═════ Task material

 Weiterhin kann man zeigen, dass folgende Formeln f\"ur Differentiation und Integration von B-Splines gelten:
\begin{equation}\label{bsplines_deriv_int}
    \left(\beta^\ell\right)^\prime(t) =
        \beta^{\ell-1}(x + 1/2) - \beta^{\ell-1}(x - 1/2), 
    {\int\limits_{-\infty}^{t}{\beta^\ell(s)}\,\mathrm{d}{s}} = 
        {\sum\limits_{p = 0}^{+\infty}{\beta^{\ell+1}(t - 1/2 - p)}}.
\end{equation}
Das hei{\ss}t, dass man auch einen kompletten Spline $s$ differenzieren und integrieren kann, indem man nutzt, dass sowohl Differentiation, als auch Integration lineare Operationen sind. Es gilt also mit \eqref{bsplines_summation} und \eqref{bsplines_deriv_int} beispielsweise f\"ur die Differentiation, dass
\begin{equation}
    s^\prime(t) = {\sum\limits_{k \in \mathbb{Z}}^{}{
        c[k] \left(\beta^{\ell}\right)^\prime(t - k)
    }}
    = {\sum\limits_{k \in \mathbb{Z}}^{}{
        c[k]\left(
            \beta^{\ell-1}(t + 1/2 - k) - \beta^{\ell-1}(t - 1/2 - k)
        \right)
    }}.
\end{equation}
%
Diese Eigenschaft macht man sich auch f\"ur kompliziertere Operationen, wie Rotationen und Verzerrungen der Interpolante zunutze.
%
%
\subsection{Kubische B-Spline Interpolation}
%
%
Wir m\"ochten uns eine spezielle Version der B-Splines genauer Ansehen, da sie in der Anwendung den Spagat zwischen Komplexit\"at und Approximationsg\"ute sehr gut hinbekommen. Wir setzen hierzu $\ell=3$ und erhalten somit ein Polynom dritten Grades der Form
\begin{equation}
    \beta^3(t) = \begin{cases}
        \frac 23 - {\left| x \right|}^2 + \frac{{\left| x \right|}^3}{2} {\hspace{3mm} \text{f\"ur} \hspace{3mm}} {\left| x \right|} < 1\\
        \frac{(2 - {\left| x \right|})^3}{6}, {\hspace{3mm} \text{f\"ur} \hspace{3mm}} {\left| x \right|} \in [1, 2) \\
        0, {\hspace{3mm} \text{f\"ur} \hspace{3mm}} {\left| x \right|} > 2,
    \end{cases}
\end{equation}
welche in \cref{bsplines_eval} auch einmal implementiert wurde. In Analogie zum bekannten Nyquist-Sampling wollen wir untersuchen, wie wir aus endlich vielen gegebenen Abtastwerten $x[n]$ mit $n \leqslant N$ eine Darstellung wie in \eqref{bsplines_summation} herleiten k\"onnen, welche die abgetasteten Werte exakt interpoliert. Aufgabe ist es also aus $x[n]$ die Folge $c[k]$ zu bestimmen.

══════════

▶ **Problem statement**: Print each record again. Nothing may be left out.

▶ **Solution for this task**:
 Weiterhin kann man zeigen, dass folgende Formeln f\"ur Differentiation und Integration von B-Splines gelten:
\begin{equation}\label{bsplines_deriv_int}
    \left(\beta^\ell\right)^\prime(t) =
        \beta^{\ell-1}(x + 1/2) - \beta^{\ell-1}(x - 1/2), 
    {\int\limits_{-\infty}^{t}{\beta^\ell(s)}\,\mathrm{d}{s}} = 
        {\sum\limits_{p = 0}^{+\infty}{\beta^{\ell+1}(t - 1/2 - p)}}.
\end{equation}
Das hei{\ss}t, dass man auch einen kompletten Spline $s$ differenzieren und integrieren kann, indem man nutzt, dass sowohl Differentiation, als auch Integration lineare Operationen sind. Es gilt also mit \eqref{bsplines_summation} und \eqref{bsplines_deriv_int} beispielsweise f\"ur die Differentiation, dass
\begin{equation}
    s^\prime(t) = {\sum\limits_{k \in \mathbb{Z}}^{}{
        c[k] \left(\beta^{\ell}\right)^\prime(t - k)
    }}
    = {\sum\limits_{k \in \mathbb{Z}}^{}{
        c[k]\left(
            \beta^{\ell-1}(t + 1/2 - k) - \beta^{\ell-1}(t - 1/2 - k)
        \right)
    }}.
\end{equation}
%
Diese Eigenschaft macht man sich auch f\"ur kompliziertere Operationen, wie Rotationen und Verzerrungen der Interpolante zunutze.
%
%
\subsection{Kubische B-Spline Interpolation}
%
%
Wir m\"ochten uns eine spezielle Version der B-Splines genauer Ansehen, da sie in der Anwendung den Spagat zwischen Komplexit\"at und Approximationsg\"ute sehr gut hinbekommen. Wir setzen hierzu $\ell=3$ und erhalten somit ein Polynom dritten Grades der Form
\begin{equation}
    \beta^3(t) = \begin{cases}
        \frac 23 - {\left| x \right|}^2 + \frac{{\left| x \right|}^3}{2} {\hspace{3mm} \text{f\"ur} \hspace{3mm}} {\left| x \right|} < 1\\
        \frac{(2 - {\left| x \right|})^3}{6}, {\hspace{3mm} \text{f\"ur} \hspace{3mm}} {\left| x \right|} \in [1, 2) \\
        0, {\hspace{3mm} \text{f\"ur} \hspace{3mm}} {\left| x \right|} > 2,
    \end{cases}
\end{equation}
welche in \cref{bsplines_eval} auch einmal implementiert wurde. In Analogie zum bekannten Nyquist-Sampling wollen wir untersuchen, wie wir aus endlich vielen gegebenen Abtastwerten $x[n]$ mit $n \leqslant N$ eine Darstellung wie in \eqref{bsplines_summation} herleiten k\"onnen, welche die abgetasteten Werte exakt interpoliert. Aufgabe ist es also aus $x[n]$ die Folge $c[k]$ zu bestimmen.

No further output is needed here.